Task prompt
Your answer should be every line with the word "Demo", copied from the data below.

[Opening Available data section]

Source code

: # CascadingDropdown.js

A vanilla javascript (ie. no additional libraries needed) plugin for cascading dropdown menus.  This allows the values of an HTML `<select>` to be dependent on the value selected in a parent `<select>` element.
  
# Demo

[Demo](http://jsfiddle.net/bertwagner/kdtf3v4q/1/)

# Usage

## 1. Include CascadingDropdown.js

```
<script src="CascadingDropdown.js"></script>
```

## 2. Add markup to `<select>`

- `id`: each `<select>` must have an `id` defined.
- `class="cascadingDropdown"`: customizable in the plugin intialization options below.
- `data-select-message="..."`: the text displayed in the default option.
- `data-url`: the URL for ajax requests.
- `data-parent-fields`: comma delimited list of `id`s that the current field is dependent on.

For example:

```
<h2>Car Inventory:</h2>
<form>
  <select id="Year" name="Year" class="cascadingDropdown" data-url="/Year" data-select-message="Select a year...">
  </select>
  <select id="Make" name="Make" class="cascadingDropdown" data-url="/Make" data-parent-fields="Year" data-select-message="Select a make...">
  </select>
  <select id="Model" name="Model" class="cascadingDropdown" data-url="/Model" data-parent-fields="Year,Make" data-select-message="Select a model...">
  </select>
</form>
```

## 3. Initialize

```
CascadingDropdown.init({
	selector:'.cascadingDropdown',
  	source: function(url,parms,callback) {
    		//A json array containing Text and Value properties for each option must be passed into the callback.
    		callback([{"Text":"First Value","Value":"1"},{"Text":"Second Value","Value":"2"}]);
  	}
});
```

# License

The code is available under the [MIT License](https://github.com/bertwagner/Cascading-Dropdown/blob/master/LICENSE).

[Closing Available data section]

Response to the exercise
# Demo
[Demo](http://jsfiddle.net/bertwagner/kdtf3v4q/1/)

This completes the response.